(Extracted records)
[Start of Attachment]

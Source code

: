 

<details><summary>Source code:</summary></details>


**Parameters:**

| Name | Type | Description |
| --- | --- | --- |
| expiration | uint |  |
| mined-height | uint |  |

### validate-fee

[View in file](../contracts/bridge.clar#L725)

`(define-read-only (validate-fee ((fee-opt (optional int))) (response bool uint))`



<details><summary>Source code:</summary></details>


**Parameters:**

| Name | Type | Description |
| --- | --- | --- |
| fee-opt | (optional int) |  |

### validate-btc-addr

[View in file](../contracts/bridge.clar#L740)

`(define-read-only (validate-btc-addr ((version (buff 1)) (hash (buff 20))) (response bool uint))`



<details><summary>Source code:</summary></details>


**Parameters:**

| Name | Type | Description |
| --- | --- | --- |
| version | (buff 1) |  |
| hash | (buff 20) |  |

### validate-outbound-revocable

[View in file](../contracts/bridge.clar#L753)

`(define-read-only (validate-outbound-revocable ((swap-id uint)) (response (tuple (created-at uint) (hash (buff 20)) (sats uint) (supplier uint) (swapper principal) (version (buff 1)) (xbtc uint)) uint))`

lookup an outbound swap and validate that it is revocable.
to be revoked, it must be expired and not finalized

[End of Attachment]

== WHAT THE EXERCISE ASKS ==
What is needed is an exact copy of all the records above.

== COMPLETED EXERCISE ==
Source code

: 

<details><summary>Source code:</summary></details>


**Parameters:**

| Name | Type | Description |
| --- | --- | --- |
| expiration | uint |  |
| mined-height | uint |  |

### validate-fee

[View in file](../contracts/bridge.clar#L725)

`(define-read-only (validate-fee ((fee-opt (optional int))) (response bool uint))`



<details><summary>Source code:</summary></details>


**Parameters:**

| Name | Type | Description |
| --- | --- | --- |
| fee-opt | (optional int) |  |

### validate-btc-addr

[View in file](../contracts/bridge.clar#L740)

`(define-read-only (validate-btc-addr ((version (buff 1)) (hash (buff 20))) (response bool uint))`



<details><summary>Source code:</summary></details>


**Parameters:**

| Name | Type | Description |
| --- | --- | --- |
| version | (buff 1) |  |
| hash | (buff 20) |  |

### validate-outbound-revocable

[View in file](../contracts/bridge.clar#L753)

`(define-read-only (validate-outbound-revocable ((swap-id uint)) (response (tuple (created-at uint) (hash (buff 20)) (sats uint) (supplier uint) (swapper principal) (version (buff 1)) (xbtc uint)) uint))`

lookup an outbound swap and validate that it is revocable.
to be revoked, it must be expired and not finalized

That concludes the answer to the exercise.